Foundational Curriculum & Cross Cultural Engagement
FOUNDATIONAL LIBERAL ARTS REQUIREMENTS
For All Undergraduate Degrees
The mission of Asbury University, as a Christian Liberal Arts University in the Wesleyan-Holiness tradition, is to equip men and women, through a commitment to academic excellence and spiritual vitality, for a lifetime of learning, leadership and service to the professions, society, the family and the Church, thereby preparing them to engage their cultures and advance the cause of Christ around the world.
Value Proposition: Academic Excellence and Spiritual Vitality
FOUNDATIONAL LIBERAL ARTS PROGRAM
Asbury University’s Foundational Liberal Arts Program organizes around five (5) key conceptual areas. Each of the five areas clearly identifies a Student Learning Outcome (SLO) crucial to the liberal arts vision and overall academic mission of the University. While each conceptual category is distinct, and supports a clearly defined learning outcome, none of categories is to be considered as isolated from the other, nor static. They are of a piece, all interconnected, inseparable, and dynamic. They invite reflection on the whole person, not on some disaggregated set of aptitudes or skills. Thus Christian faith and culture sheds light on and informs human thought and creative expression. Yet neither the religious nor the creative life unfolds in a vacuum. A person in search of knowledge, meaning, and wisdom must necessarily engage society and answer the call to public and global responsibility, while also recognizing that informed citizenship requires critical thinking, analysis, and problem solving. Social responsibility, in turn, entails a deep awareness that human persons are very obviously situated in human circumstances and communities, which must be sustained by productive learning, living, and well-being. Thus, the following conceptual framework for the Foundational/Liberal Arts Program at Asbury University is designed to highlight these intersections, to open new pathways of thought, to promote an interdisciplinary approach to liberal arts study, and, ultimately, to keep alive the enduring questions of human life and meaning:
1. Integrating Christian Faith and Culture
At Asbury University, the Foundational Liberal Arts Program takes shape within the context of Christian revelation.
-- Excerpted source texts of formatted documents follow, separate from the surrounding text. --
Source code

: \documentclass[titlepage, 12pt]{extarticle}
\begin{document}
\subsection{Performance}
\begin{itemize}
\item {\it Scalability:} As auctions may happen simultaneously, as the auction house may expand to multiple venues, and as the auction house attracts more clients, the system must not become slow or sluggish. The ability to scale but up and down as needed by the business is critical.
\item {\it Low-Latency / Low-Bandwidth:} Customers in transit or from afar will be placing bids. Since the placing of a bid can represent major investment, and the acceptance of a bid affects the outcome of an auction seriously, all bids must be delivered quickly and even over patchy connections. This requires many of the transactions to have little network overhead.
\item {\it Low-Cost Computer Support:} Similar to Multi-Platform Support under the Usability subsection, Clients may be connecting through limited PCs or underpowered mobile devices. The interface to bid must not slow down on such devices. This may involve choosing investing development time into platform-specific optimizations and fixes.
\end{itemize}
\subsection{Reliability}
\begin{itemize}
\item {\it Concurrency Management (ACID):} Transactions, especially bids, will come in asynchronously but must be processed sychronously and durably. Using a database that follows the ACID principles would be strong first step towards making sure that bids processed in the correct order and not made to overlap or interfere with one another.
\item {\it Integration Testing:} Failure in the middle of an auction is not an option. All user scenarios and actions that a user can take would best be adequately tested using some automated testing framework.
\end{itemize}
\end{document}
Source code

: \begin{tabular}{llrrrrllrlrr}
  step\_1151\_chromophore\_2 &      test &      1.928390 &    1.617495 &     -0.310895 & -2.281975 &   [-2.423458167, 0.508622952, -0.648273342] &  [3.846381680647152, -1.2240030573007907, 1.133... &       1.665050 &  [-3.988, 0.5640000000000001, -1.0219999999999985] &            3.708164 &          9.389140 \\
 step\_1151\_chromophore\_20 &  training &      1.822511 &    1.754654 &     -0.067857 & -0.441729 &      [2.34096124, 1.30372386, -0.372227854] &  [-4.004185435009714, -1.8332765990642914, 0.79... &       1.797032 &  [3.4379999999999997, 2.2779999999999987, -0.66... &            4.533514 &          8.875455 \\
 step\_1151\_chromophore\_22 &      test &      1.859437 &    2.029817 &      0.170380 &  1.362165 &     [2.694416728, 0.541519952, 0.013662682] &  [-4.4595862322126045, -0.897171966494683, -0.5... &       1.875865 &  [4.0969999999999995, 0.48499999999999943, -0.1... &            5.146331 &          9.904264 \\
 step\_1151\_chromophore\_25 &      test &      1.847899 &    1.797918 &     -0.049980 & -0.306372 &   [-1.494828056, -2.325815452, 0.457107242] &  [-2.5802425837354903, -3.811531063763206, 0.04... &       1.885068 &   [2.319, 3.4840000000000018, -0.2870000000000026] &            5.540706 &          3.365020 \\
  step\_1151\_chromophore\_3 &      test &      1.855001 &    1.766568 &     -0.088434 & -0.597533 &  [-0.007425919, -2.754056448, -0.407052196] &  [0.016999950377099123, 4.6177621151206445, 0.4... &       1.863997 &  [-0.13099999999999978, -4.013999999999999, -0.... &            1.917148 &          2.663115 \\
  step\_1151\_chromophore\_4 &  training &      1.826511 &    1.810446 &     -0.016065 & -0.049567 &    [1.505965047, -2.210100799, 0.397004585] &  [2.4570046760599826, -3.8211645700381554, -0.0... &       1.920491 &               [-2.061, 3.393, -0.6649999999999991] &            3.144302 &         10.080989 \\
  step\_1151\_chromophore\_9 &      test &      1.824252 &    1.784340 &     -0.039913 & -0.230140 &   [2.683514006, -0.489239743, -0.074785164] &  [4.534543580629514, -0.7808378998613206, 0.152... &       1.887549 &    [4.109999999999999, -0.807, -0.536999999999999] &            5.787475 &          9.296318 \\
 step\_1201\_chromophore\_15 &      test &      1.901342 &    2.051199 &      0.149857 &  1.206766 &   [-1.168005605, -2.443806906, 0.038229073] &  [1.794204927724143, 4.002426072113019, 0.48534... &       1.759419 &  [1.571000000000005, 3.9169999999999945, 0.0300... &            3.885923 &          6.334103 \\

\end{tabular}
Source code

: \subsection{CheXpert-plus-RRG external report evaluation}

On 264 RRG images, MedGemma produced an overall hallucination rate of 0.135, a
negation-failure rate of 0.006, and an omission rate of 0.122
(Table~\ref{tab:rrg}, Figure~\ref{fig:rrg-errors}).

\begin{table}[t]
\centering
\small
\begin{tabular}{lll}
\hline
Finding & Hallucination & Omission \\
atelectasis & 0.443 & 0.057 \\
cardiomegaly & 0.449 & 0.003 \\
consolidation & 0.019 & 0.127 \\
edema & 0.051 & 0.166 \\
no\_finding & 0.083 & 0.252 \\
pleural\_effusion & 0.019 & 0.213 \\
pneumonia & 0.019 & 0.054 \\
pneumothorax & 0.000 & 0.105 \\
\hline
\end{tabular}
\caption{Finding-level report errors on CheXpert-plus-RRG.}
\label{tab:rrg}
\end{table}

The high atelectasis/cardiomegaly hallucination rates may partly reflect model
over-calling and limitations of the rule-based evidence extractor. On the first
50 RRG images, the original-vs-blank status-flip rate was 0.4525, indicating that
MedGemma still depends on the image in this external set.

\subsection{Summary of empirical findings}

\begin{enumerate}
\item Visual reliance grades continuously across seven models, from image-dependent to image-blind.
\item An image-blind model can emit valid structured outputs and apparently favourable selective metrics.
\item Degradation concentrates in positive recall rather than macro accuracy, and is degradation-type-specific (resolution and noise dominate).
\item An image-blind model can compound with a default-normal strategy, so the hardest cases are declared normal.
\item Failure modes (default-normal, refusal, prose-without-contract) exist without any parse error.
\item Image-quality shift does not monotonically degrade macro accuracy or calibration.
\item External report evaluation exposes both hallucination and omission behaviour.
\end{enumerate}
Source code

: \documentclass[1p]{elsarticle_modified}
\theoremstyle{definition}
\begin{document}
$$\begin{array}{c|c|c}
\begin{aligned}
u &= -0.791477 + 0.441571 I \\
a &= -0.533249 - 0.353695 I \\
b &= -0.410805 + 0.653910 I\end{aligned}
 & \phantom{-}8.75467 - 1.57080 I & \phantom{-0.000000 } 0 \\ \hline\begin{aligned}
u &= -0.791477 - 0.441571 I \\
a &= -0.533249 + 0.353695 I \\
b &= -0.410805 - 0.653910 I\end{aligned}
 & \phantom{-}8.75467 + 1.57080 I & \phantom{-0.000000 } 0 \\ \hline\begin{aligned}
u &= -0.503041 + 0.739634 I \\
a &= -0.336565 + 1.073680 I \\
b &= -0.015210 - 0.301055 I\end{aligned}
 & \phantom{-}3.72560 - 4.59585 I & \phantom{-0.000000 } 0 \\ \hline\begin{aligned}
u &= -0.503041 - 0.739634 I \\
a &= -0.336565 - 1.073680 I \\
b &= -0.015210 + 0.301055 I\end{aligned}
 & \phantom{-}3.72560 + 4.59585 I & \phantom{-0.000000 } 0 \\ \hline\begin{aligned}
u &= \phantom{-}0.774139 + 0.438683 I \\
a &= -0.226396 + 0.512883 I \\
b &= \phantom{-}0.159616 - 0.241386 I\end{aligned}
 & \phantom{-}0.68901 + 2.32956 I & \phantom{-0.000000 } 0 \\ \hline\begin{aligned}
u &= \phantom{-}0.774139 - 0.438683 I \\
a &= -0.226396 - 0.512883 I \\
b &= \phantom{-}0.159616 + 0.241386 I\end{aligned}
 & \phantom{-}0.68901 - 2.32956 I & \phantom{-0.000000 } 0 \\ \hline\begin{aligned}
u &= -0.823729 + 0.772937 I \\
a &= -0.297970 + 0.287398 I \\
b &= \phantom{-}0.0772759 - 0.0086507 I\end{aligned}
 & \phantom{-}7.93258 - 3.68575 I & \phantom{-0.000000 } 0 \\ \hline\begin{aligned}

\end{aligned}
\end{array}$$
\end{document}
Asbury’s Christian (Wesleyan) theological tradition invites students to apprehend God’s revelation through scripture, reason, tradition, and experience. These common inquiries challenge students to explore the rich relationship between Christian belief and practice, between Christian theological foundations and traditions. As a crucial part of this theological education, students will use critical approaches and interpretive skills necessary to establish life-long Biblical literacy.
SLO 1: Students will demonstrate Biblical literacy and theological understanding as they inform human life.
2. Discovering Human Thought and Creative Expression
Works of literature, art, music, and philosophy raise enduring questions about humankind. This area of study will help students ask and address fundamental questions relating to humankind and the varieties of human experiences. Essential to this area of inquiry is a sustained program of reading deeply in and writing about influential thinkers—artists, poets, philosophers, and historians—who have posed questions and expressed ideas about such perennial human concerns as art and beauty, truth and goodness, history and culture, and morality and ethics.
SLO 2: Students will use aesthetic, historic, linguistic, and philosophical forms and expressions to interpret the human condition.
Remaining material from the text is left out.